[[ SUPPLIED MATERIAL open ]]

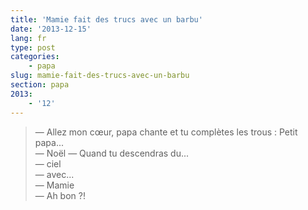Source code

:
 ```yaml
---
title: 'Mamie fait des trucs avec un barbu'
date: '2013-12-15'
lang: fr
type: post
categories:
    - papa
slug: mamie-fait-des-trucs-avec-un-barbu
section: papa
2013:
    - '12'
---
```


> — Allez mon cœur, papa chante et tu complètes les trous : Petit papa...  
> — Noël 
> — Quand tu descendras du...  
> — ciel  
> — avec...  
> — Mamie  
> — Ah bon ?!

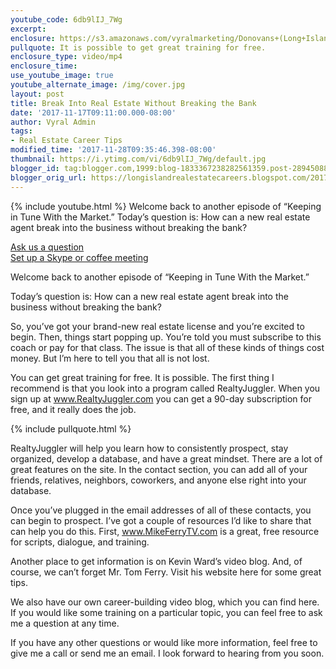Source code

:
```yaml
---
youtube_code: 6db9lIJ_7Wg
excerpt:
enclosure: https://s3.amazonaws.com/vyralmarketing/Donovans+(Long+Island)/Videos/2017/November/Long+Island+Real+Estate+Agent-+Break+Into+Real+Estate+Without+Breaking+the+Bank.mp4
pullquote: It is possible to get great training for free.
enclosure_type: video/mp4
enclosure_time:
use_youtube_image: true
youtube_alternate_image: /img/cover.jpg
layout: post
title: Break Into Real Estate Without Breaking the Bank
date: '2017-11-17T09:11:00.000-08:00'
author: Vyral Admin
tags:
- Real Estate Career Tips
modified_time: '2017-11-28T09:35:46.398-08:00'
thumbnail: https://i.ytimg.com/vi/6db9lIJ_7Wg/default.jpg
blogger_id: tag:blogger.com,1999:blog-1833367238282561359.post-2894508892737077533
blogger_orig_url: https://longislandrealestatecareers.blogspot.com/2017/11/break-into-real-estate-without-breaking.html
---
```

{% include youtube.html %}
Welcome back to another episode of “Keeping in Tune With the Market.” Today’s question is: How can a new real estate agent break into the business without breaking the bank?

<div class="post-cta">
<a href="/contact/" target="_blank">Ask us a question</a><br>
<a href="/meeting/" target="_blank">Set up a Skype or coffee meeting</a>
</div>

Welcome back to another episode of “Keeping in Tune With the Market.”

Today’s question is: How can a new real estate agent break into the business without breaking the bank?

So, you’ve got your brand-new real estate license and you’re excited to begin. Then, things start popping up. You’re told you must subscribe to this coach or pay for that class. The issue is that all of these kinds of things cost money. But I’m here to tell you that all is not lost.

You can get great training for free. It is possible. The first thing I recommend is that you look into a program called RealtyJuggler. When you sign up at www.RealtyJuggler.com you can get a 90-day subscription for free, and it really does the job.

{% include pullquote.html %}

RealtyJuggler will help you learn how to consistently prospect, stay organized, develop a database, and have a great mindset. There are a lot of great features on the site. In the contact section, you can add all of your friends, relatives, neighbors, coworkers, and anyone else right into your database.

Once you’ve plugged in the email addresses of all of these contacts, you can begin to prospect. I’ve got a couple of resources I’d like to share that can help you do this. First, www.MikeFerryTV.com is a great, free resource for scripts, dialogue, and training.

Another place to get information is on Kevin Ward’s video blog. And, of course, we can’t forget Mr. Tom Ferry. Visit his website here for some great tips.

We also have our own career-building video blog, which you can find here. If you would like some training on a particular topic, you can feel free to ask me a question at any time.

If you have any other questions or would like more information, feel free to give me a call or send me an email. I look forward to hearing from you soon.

[[ SUPPLIED MATERIAL closed ]]
[[ SUPPLIED MATERIAL open ]]

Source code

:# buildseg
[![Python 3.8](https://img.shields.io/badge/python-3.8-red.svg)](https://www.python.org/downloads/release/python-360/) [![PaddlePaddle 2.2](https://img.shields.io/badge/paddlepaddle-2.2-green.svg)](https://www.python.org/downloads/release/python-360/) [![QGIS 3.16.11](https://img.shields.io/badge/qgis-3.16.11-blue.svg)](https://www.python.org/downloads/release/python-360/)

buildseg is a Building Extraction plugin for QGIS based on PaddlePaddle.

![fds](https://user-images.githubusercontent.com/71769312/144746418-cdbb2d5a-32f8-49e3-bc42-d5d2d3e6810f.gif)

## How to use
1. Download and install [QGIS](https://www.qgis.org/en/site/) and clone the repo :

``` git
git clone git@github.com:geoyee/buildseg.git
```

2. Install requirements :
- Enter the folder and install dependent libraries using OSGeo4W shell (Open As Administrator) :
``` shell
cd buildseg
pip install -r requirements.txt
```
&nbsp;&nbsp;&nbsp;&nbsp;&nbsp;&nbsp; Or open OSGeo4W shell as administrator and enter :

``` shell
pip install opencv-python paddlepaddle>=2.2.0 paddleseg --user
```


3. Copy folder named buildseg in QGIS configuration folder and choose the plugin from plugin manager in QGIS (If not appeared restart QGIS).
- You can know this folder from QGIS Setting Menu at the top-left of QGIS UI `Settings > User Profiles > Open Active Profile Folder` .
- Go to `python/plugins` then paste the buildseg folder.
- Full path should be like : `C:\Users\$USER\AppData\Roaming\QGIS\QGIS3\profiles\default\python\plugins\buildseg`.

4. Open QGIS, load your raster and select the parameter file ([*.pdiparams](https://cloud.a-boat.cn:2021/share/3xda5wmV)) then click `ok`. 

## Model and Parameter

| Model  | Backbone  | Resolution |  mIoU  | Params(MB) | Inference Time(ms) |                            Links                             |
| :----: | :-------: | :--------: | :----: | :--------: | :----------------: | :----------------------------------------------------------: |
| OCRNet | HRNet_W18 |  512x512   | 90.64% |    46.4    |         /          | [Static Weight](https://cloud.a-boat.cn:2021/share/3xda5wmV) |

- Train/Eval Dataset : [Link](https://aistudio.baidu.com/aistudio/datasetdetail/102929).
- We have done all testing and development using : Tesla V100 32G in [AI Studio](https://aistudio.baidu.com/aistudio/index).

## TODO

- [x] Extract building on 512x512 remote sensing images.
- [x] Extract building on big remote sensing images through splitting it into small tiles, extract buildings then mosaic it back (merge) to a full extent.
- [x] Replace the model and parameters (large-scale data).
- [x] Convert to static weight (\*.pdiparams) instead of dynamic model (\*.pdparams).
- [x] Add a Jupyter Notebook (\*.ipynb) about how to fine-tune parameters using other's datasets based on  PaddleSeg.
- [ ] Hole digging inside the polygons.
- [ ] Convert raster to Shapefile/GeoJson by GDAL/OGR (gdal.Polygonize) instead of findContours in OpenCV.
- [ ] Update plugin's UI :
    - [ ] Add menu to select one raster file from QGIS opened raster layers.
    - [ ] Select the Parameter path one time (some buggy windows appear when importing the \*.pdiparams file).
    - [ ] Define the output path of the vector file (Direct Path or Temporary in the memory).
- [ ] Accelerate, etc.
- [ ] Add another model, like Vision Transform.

[[ SUPPLIED MATERIAL closed ]]

Say how many lines of the material hold the string "aistudio", giving the number alone.

2